■ ACTIVITY:
Each line from the one containing "Danach ist es" through the end of the data below is to be output verbatim, with no lines added or left out.

■ Stored data:
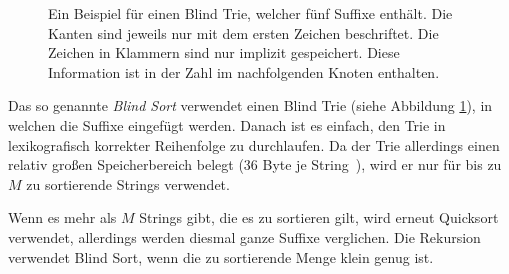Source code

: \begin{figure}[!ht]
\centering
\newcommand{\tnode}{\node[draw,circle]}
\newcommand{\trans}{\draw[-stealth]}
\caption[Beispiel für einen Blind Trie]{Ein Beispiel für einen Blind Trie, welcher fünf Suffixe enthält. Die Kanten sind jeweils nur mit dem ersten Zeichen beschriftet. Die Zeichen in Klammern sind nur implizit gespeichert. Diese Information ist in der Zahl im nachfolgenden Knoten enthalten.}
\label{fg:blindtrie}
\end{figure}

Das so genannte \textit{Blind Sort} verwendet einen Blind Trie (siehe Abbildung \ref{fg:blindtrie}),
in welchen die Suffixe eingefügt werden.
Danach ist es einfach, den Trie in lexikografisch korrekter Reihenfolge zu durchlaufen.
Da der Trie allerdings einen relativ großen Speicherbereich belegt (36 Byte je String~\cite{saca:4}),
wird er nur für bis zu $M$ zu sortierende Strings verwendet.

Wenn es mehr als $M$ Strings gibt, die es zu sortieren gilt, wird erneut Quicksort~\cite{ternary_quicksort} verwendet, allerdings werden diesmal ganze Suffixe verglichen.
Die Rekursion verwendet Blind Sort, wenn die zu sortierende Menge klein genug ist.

■ RESULT OF THIS EXERCISE:
Danach ist es einfach, den Trie in lexikografisch korrekter Reihenfolge zu durchlaufen.
Da der Trie allerdings einen relativ großen Speicherbereich belegt (36 Byte je String~\cite{saca:4}),
wird er nur für bis zu $M$ zu sortierende Strings verwendet.

Wenn es mehr als $M$ Strings gibt, die es zu sortieren gilt, wird erneut Quicksort~\cite{ternary_quicksort} verwendet, allerdings werden diesmal ganze Suffixe verglichen.
Die Rekursion verwendet Blind Sort, wenn die zu sortierende Menge klein genug ist.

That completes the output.